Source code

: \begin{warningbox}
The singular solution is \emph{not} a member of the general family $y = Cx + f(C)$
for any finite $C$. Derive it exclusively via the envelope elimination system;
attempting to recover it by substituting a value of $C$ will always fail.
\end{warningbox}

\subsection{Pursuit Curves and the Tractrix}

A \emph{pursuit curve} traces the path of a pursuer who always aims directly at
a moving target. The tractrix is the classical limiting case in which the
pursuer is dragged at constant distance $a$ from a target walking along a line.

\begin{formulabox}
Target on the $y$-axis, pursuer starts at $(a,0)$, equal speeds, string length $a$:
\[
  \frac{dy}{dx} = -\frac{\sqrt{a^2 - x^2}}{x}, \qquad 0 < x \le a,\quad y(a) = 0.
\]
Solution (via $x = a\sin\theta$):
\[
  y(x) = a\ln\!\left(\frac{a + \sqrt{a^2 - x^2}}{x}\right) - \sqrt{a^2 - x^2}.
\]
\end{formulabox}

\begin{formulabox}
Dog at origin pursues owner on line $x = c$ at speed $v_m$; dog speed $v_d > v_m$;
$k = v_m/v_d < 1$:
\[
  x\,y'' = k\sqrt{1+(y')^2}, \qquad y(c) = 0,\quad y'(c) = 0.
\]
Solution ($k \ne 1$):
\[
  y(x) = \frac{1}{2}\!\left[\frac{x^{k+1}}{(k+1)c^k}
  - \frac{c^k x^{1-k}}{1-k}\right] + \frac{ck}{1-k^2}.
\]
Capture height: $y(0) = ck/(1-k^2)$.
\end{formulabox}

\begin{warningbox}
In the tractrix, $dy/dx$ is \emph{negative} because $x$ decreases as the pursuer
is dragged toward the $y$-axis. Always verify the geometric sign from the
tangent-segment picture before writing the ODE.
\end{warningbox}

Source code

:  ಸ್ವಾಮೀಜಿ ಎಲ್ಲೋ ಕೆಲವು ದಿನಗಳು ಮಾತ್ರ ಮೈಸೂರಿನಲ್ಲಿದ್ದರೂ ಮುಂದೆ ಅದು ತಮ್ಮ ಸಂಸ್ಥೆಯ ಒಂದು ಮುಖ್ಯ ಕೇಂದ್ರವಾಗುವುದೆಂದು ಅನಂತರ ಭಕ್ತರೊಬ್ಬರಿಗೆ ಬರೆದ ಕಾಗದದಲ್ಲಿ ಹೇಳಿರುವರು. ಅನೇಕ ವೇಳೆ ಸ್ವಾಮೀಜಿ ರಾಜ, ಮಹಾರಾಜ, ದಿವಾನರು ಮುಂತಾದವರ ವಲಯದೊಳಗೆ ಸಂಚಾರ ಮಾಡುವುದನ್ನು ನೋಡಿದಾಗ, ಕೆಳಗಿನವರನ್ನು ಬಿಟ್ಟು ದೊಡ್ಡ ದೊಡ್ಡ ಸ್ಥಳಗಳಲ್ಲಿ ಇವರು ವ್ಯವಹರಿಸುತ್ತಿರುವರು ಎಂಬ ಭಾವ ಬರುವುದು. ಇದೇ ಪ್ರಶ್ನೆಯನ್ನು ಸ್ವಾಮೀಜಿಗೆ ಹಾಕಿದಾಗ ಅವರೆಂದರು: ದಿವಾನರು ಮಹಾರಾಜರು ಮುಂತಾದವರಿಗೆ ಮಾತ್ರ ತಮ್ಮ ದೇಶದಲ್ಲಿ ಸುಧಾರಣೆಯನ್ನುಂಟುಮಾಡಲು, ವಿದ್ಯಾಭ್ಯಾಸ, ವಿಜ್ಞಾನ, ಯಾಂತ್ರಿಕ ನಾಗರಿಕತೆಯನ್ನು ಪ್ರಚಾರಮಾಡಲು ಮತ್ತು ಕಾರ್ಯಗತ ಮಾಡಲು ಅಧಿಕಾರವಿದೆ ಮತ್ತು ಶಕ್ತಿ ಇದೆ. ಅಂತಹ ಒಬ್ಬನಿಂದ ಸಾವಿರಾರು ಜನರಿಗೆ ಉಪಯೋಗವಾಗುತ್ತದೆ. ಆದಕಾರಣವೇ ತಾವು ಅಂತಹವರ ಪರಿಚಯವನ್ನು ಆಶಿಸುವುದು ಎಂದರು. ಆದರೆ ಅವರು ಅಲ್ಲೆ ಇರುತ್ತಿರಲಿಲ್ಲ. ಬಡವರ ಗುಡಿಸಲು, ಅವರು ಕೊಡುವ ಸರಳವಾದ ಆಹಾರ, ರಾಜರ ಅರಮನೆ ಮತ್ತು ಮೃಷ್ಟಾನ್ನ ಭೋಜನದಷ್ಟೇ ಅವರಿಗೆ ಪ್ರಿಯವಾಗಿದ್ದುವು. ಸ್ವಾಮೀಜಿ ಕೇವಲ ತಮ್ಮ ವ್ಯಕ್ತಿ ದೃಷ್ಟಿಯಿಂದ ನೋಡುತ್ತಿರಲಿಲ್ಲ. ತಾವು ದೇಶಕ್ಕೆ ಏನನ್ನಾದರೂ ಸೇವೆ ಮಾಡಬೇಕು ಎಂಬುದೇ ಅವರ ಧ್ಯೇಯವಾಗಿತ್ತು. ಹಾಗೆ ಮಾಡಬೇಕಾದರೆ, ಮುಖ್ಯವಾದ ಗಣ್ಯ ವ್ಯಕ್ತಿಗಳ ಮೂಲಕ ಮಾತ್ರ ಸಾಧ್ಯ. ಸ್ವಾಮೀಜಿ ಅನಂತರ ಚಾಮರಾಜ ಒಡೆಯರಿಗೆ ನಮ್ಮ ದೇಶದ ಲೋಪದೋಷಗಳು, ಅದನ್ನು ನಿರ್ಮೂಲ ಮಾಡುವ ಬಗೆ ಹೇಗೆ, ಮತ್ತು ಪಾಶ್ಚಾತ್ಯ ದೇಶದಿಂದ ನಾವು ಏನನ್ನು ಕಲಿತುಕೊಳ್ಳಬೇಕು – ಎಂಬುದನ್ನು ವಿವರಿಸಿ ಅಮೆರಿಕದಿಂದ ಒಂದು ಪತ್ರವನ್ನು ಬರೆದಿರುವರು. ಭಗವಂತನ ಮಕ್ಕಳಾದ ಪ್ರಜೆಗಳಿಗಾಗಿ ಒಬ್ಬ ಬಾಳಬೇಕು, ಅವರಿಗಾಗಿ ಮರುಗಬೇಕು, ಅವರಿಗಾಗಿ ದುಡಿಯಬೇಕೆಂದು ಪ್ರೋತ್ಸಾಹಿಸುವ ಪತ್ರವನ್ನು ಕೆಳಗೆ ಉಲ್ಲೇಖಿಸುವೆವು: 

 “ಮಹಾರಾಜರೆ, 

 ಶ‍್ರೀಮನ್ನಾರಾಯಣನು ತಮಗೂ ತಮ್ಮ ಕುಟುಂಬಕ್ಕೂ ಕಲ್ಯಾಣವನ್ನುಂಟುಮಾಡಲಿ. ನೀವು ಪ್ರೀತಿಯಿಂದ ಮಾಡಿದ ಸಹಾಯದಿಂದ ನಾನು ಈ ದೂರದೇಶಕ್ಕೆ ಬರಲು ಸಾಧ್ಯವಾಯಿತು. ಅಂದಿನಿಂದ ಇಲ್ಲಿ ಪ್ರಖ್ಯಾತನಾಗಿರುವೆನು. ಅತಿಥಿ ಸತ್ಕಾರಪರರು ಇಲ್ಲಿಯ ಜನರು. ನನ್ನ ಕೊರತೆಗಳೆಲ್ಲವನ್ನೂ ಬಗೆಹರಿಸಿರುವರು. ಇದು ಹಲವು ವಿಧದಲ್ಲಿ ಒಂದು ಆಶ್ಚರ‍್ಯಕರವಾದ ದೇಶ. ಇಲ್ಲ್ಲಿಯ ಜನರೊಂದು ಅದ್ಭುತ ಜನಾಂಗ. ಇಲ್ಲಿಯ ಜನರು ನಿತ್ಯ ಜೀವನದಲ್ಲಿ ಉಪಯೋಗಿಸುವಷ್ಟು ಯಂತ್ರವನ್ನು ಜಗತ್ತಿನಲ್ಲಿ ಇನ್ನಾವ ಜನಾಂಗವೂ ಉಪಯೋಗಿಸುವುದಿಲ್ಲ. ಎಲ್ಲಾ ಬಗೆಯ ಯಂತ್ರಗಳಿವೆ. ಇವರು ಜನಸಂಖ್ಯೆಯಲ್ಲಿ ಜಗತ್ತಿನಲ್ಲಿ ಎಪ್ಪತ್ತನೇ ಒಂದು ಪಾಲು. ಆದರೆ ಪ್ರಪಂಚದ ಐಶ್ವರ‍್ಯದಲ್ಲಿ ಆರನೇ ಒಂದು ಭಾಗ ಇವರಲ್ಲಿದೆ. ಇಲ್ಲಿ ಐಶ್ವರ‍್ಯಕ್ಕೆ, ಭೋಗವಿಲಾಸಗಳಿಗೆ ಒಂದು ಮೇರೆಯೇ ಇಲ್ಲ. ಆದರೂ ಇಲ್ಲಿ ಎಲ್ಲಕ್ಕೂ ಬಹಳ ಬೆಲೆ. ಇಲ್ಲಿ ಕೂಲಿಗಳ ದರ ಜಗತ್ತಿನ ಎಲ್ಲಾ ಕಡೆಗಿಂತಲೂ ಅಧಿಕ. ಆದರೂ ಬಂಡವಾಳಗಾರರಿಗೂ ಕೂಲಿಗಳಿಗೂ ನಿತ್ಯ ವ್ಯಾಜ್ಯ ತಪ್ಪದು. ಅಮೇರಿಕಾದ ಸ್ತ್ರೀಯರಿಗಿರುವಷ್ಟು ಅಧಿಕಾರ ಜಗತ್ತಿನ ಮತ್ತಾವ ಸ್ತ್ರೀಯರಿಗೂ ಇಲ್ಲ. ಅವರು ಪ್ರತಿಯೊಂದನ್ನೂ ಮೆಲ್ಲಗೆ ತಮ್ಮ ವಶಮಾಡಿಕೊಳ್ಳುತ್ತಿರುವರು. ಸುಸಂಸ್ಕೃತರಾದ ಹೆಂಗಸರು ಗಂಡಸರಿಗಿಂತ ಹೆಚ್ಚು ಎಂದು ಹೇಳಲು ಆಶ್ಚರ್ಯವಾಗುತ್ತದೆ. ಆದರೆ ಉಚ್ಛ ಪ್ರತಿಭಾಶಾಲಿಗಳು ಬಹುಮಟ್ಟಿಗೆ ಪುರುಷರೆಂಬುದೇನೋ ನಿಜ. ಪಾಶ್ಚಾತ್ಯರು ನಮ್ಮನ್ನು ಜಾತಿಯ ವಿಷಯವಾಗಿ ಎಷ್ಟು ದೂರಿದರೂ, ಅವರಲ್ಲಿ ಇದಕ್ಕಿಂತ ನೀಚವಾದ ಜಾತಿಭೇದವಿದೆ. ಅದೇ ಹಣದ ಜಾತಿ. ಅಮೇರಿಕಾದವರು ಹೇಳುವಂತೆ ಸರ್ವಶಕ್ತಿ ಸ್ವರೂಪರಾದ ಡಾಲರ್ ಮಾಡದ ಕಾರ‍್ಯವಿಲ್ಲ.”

(What the task requires) Nothing but a number is wanted: report how many lines in the entries above contain the string "begin".

(Exercise response) 4